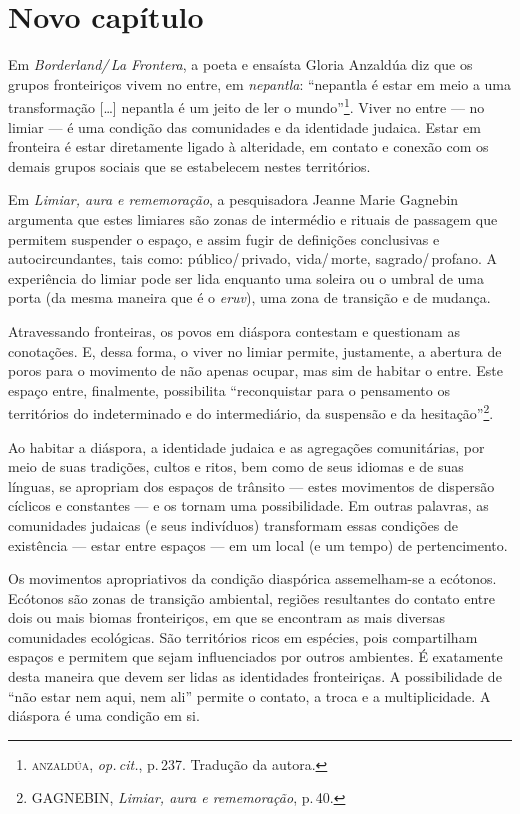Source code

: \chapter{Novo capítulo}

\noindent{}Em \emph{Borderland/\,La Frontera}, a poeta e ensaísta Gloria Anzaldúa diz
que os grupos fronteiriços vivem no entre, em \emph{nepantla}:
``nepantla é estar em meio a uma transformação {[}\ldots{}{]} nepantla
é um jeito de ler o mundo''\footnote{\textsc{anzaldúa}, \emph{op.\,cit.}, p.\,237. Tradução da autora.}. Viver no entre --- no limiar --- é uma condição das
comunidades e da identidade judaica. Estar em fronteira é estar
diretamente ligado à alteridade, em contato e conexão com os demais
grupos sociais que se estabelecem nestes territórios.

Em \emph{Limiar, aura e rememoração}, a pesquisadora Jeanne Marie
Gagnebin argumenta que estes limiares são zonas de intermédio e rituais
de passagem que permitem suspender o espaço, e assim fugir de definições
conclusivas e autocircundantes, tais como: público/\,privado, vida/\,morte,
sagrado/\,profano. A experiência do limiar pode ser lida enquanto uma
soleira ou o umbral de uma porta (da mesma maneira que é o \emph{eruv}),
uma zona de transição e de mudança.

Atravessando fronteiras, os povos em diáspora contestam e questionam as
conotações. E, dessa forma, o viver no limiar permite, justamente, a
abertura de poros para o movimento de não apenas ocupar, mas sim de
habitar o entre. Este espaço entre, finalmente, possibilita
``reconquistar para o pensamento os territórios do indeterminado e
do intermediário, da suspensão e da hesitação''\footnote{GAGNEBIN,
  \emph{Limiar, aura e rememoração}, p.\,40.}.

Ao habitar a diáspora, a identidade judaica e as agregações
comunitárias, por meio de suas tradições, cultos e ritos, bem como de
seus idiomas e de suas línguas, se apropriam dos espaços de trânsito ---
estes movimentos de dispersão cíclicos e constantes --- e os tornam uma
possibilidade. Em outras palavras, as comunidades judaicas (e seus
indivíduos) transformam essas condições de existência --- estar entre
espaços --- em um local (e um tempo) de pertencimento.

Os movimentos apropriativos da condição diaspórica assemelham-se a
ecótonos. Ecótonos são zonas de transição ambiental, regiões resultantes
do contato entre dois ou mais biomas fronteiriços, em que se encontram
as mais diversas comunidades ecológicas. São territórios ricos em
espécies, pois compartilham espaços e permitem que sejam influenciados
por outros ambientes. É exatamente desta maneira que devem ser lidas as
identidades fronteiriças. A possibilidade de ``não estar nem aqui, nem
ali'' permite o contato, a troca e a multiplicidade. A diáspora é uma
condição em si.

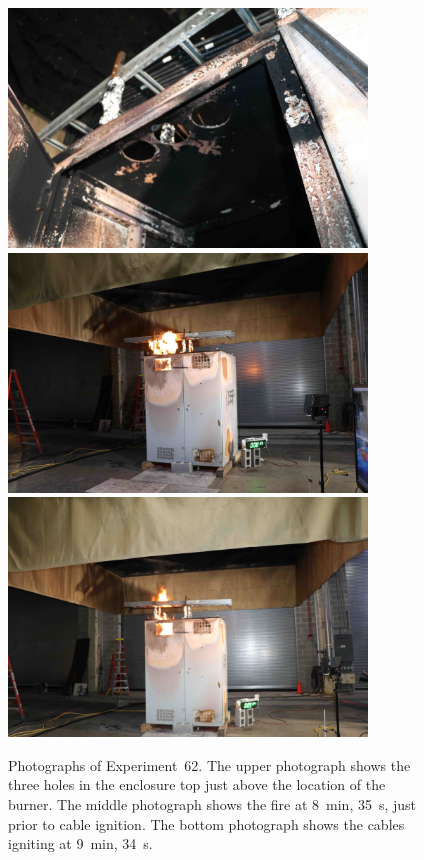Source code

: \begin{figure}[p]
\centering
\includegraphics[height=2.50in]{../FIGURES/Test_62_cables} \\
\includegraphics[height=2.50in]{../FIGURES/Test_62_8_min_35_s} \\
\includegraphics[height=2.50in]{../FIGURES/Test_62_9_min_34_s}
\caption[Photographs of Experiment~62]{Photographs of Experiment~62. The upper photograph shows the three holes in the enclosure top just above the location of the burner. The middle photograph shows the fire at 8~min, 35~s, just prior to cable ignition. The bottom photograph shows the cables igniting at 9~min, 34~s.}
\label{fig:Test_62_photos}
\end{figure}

==========

YOUR ASSIGNMENT » Figure out how many lines of the data hold "nepantla", and answer with the number only.

ANSWER FOR THE TASK » 2